Dalam forum tersebut, Ketua BARAH Halmahera Selatan, Ady Hj. Adam, meminta DPRD dan Pemerintah Daerah melihat potensi pertambangan rakyat secara menyeluruh dan tidak terbatas pada tiga desa yang telah memperoleh rekomendasi.
Menurutnya, masih banyak kawasan yang selama ini menjadi sumber penghidupan masyarakat dan layak dipertimbangkan dalam penyusunan RTRW sebagai bagian dari upaya mewujudkan legalisasi pertambangan rakyat.
Hal senada disampaikan Ketua DPC Gerakan Pemuda Marhaenis (GPM) Halmahera Selatan, Harmain Rusli, S.H., yang menegaskan bahwa kepastian tata ruang merupakan salah satu syarat penting dalam proses pengusulan kawasan menjadi Wilayah Pertambangan Rakyat.
Sementara itu, Ketua DPC GAPURA Halmahera Selatan, Ibnu Lamoro, berharap DPRD bersama Pemerintah Kabupaten Halmahera Selatan segera menyelesaikan pembahasan dan penetapan RTRW agar dokumen tersebut dapat menjadi dasar dalam pengusulan kawasan yang memiliki potensi pertambangan rakyat sesuai ketentuan peraturan perundang-undangan.
KP2R juga menjelaskan bahwa penetapan Wilayah Pertambangan Rakyat merupakan kewenangan Pemerintah Pusat melalui Kementerian Energi dan Sumber Daya Mineral (ESDM) sebagaimana diatur dalam Undang-Undang Nomor 3 Tahun 2020 tentang Perubahan atas Undang-Undang Nomor 4 Tahun 2009 tentang Pertambangan Mineral dan Batubara. Salah satu persyaratan utama dalam pengusulan WPR adalah kesesuaian dengan RTRW yang telah ditetapkan oleh pemerintah daerah.

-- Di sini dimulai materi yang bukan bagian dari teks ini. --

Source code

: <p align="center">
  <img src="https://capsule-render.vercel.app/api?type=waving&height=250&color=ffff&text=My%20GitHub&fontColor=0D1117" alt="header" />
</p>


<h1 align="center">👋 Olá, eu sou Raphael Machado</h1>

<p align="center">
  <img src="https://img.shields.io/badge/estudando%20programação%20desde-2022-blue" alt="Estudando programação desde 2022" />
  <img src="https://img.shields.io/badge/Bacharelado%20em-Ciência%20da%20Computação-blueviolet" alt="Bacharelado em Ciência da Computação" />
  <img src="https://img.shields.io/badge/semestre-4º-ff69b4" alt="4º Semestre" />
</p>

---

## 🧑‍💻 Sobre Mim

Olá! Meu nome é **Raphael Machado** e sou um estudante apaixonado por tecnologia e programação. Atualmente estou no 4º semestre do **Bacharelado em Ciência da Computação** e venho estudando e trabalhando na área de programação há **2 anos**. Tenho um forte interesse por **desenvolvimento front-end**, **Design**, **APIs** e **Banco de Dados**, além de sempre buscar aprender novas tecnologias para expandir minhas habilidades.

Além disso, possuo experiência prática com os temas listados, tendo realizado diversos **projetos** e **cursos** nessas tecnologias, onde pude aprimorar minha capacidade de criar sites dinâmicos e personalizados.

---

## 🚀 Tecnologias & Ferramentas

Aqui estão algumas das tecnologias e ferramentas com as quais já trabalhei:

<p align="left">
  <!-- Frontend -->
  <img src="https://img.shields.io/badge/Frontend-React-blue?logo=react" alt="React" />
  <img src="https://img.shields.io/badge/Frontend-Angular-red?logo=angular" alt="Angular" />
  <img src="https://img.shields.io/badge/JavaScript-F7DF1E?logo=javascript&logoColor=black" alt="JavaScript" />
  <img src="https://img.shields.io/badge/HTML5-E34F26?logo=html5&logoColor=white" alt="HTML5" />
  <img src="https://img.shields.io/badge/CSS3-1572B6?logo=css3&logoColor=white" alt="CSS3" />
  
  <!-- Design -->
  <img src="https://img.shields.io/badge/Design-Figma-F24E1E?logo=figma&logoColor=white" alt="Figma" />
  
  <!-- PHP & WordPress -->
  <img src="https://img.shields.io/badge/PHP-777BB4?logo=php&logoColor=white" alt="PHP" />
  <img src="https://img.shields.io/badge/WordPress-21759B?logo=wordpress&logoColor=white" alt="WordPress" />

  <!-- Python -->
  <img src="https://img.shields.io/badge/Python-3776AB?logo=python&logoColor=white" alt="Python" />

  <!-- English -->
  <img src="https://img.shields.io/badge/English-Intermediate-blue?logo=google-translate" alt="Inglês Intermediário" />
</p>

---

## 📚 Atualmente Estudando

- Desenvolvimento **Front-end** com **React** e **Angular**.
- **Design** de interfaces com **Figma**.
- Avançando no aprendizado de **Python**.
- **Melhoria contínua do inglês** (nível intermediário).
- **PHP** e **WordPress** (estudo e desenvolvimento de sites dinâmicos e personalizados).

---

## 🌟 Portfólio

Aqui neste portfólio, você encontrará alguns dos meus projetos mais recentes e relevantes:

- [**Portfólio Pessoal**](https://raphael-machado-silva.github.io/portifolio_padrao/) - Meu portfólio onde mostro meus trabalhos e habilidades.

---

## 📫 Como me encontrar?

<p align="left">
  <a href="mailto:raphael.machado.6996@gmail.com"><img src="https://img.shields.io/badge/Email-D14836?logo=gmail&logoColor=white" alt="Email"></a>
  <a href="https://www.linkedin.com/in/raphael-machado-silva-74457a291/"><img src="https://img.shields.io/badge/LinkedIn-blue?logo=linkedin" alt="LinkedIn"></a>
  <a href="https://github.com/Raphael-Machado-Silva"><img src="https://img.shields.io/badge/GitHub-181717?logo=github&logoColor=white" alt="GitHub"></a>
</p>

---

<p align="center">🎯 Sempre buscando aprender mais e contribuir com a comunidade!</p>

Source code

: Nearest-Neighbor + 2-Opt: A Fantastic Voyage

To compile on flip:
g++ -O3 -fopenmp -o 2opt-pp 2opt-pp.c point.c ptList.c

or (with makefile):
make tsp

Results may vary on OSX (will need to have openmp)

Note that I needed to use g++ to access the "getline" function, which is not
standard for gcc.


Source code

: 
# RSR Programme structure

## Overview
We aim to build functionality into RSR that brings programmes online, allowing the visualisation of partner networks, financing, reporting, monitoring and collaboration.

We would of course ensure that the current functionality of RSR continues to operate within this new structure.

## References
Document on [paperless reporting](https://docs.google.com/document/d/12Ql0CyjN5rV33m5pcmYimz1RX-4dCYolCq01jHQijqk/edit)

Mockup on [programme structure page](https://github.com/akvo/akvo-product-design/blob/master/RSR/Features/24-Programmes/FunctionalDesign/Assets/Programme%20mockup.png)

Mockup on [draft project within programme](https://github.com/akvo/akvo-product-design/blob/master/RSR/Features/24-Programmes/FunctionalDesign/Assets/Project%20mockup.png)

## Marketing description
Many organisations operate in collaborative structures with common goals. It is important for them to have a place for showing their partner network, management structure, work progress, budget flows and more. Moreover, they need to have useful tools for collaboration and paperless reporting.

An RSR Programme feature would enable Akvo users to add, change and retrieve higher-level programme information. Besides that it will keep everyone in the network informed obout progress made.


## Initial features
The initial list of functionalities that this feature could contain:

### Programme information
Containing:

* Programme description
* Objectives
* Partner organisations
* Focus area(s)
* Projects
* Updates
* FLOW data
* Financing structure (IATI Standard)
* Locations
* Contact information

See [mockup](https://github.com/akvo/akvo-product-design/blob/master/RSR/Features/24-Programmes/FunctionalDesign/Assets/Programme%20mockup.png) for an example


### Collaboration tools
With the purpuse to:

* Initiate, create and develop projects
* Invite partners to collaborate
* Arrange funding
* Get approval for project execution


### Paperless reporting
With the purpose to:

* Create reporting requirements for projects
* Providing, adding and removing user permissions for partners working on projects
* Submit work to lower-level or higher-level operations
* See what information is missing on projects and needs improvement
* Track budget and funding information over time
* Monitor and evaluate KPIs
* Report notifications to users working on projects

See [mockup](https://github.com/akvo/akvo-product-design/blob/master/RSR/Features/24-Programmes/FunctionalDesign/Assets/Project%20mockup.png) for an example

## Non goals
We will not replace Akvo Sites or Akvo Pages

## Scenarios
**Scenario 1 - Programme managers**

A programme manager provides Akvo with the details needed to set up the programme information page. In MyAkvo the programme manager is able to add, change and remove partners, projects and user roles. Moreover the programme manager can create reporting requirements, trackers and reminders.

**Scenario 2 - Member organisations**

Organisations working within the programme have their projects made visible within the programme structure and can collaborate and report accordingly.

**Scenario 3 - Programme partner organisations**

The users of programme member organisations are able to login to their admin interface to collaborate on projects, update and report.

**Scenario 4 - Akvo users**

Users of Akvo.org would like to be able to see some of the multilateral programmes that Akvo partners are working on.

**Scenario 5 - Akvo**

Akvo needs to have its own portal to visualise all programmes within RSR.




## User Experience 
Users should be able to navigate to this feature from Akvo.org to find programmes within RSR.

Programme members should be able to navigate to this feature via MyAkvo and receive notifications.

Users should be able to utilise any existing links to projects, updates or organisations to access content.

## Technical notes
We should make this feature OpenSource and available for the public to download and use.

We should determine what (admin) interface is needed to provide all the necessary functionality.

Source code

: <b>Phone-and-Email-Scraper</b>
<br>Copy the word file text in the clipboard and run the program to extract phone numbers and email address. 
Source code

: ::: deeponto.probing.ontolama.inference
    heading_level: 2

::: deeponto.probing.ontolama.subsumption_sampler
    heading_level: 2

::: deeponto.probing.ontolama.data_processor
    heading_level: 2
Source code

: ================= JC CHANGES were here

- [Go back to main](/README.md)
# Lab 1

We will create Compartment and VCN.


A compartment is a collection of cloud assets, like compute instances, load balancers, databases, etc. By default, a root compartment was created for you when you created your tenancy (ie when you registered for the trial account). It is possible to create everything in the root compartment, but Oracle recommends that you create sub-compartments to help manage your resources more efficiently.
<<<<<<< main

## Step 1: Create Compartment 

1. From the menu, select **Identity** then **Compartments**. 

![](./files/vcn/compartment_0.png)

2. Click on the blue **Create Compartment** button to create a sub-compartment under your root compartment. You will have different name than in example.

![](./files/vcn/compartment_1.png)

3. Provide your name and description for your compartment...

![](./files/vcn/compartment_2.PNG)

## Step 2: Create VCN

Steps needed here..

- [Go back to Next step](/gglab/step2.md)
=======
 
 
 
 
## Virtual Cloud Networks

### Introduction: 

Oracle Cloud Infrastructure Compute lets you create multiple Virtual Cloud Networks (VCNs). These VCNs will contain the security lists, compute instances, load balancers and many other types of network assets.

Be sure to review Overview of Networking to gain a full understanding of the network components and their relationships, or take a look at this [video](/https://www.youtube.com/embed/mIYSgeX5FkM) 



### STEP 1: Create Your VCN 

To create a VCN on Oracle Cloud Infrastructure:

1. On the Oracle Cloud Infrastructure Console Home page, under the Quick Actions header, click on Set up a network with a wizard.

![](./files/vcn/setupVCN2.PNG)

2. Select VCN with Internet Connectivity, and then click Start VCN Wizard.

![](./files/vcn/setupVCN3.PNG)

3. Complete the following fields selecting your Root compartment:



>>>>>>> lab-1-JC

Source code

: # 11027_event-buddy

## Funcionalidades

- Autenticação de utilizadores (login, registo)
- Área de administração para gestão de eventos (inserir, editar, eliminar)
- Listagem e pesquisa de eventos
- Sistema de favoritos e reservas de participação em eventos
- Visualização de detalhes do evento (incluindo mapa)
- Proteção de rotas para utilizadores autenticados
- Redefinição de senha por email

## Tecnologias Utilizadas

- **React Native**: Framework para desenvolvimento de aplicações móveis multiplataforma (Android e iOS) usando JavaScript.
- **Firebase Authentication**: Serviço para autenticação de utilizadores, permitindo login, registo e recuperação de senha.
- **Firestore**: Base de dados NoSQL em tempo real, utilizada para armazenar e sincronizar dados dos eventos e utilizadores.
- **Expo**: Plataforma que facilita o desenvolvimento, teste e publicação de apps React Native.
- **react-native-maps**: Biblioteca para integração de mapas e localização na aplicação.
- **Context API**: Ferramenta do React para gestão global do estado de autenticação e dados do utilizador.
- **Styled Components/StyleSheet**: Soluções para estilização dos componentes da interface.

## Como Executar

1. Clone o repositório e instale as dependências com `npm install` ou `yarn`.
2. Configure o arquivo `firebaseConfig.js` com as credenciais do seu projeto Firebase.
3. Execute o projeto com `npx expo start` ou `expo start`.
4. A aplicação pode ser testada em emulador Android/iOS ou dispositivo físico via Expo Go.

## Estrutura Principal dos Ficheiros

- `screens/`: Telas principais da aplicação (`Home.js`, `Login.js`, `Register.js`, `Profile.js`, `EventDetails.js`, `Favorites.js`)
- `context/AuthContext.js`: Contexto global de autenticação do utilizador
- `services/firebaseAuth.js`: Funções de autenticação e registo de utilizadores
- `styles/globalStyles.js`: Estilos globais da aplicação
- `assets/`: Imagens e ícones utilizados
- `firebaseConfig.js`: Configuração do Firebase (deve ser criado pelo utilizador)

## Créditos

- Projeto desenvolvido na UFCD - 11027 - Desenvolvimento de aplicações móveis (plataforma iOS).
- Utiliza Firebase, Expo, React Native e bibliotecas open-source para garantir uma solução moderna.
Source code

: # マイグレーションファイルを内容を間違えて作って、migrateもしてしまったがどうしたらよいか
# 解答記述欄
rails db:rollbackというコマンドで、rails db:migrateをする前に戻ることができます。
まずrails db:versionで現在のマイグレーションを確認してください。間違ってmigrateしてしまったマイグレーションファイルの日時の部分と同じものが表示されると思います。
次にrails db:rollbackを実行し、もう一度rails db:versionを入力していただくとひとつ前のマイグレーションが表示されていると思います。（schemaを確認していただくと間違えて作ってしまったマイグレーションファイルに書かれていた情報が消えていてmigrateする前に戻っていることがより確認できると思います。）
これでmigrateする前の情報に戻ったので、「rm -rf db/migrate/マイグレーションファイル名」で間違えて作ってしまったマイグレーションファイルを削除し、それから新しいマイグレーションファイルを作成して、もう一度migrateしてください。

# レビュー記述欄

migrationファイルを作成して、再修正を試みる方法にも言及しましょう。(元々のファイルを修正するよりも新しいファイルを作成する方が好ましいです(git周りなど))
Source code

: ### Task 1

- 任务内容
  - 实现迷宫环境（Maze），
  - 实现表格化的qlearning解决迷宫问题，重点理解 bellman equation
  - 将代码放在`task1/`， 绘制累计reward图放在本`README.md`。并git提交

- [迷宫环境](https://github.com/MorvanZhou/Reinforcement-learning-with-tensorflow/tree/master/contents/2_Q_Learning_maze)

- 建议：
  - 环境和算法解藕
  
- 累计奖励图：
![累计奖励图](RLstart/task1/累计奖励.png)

Apabila suatu kawasan telah ditetapkan sebagai WPR, masyarakat dapat mengajukan Izin Pertambangan Rakyat (IPR), sehingga aktivitas pertambangan memiliki kepastian hukum, lebih mudah dilakukan pembinaan, pengawasan, serta tetap memperhatikan aspek perlindungan lingkungan.
KP2R meyakini bahwa semakin luas wilayah yang diakomodasi dalam RTRW, semakin besar pula peluang peningkatan kesejahteraan masyarakat melalui terbukanya lapangan kerja, meningkatnya aktivitas ekonomi daerah, serta bertambahnya Pendapatan Asli Daerah (PAD) Kabupaten Halmahera Selatan.
Hingga berita ini diterbitkan, DPRD Halmahera Selatan belum menetapkan keputusan final terkait usulan tersebut. Pihak DPRD menyatakan akan menindaklanjuti aspirasi masyarakat melalui pembahasan di Badan Pembentukan Peraturan Daerah (Bapemperda).